## Activity
Only the records, exactly as written, belong in the answer; pictures do not.

++++++++++++++++++++

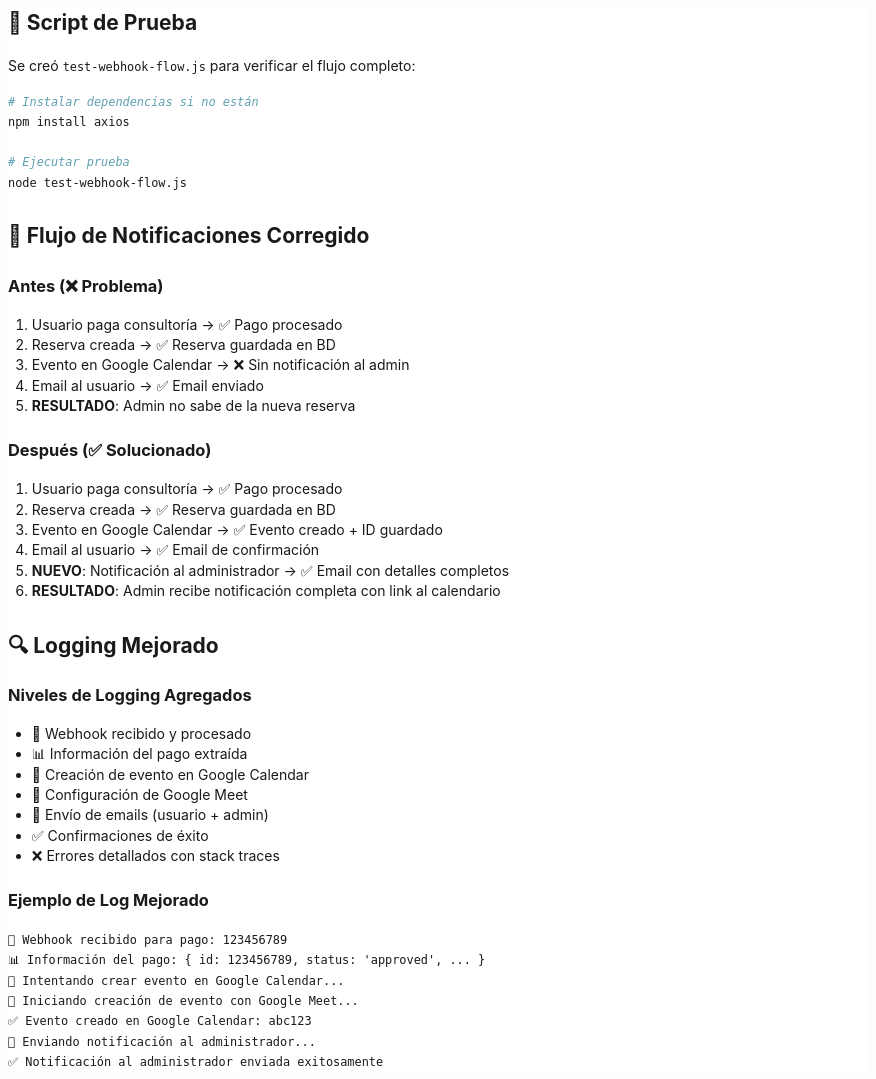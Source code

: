 ## 🧪 **Script de Prueba**

Se creó `test-webhook-flow.js` para verificar el flujo completo:

```bash
# Instalar dependencias si no están
npm install axios

# Ejecutar prueba
node test-webhook-flow.js
```

## 📧 **Flujo de Notificaciones Corregido**

### **Antes (❌ Problema)**
1. Usuario paga consultoría → ✅ Pago procesado
2. Reserva creada → ✅ Reserva guardada en BD
3. Evento en Google Calendar → ❌ Sin notificación al admin
4. Email al usuario → ✅ Email enviado
5. **RESULTADO**: Admin no sabe de la nueva reserva

### **Después (✅ Solucionado)**
1. Usuario paga consultoría → ✅ Pago procesado
2. Reserva creada → ✅ Reserva guardada en BD
3. Evento en Google Calendar → ✅ Evento creado + ID guardado
4. Email al usuario → ✅ Email de confirmación
5. **NUEVO**: Notificación al administrador → ✅ Email con detalles completos
6. **RESULTADO**: Admin recibe notificación completa con link al calendario

## 🔍 **Logging Mejorado**

### **Niveles de Logging Agregados**
- 📡 Webhook recibido y procesado
- 📊 Información del pago extraída
- 📅 Creación de evento en Google Calendar
- 🔗 Configuración de Google Meet
- 📧 Envío de emails (usuario + admin)
- ✅ Confirmaciones de éxito
- ❌ Errores detallados con stack traces

### **Ejemplo de Log Mejorado**
```
🔔 Webhook recibido para pago: 123456789
📊 Información del pago: { id: 123456789, status: 'approved', ... }
📅 Intentando crear evento en Google Calendar...
🔗 Iniciando creación de evento con Google Meet...
✅ Evento creado en Google Calendar: abc123
📧 Enviando notificación al administrador...
✅ Notificación al administrador enviada exitosamente
```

++++++++++++++++++++

## Result of the exercise
Source code

: ## 🧪 **Script de Prueba**

Se creó `test-webhook-flow.js` para verificar el flujo completo:

```bash
# Instalar dependencias si no están
npm install axios

# Ejecutar prueba
node test-webhook-flow.js
```

## 📧 **Flujo de Notificaciones Corregido**

### **Antes (❌ Problema)**
1. Usuario paga consultoría → ✅ Pago procesado
2. Reserva creada → ✅ Reserva guardada en BD
3. Evento en Google Calendar → ❌ Sin notificación al admin
4. Email al usuario → ✅ Email enviado
5. **RESULTADO**: Admin no sabe de la nueva reserva

### **Después (✅ Solucionado)**
1. Usuario paga consultoría → ✅ Pago procesado
2. Reserva creada → ✅ Reserva guardada en BD
3. Evento en Google Calendar → ✅ Evento creado + ID guardado
4. Email al usuario → ✅ Email de confirmación
5. **NUEVO**: Notificación al administrador → ✅ Email con detalles completos
6. **RESULTADO**: Admin recibe notificación completa con link al calendario

## 🔍 **Logging Mejorado**

### **Niveles de Logging Agregados**
- 📡 Webhook recibido y procesado
- 📊 Información del pago extraída
- 📅 Creación de evento en Google Calendar
- 🔗 Configuración de Google Meet
- 📧 Envío de emails (usuario + admin)
- ✅ Confirmaciones de éxito
- ❌ Errores detallados con stack traces

### **Ejemplo de Log Mejorado**
```
🔔 Webhook recibido para pago: 123456789
📊 Información del pago: { id: 123456789, status: 'approved', ... }
📅 Intentando crear evento en Google Calendar...
🔗 Iniciando creación de evento con Google Meet...
✅ Evento creado en Google Calendar: abc123
📧 Enviando notificación al administrador...
✅ Notificación al administrador enviada exitosamente
```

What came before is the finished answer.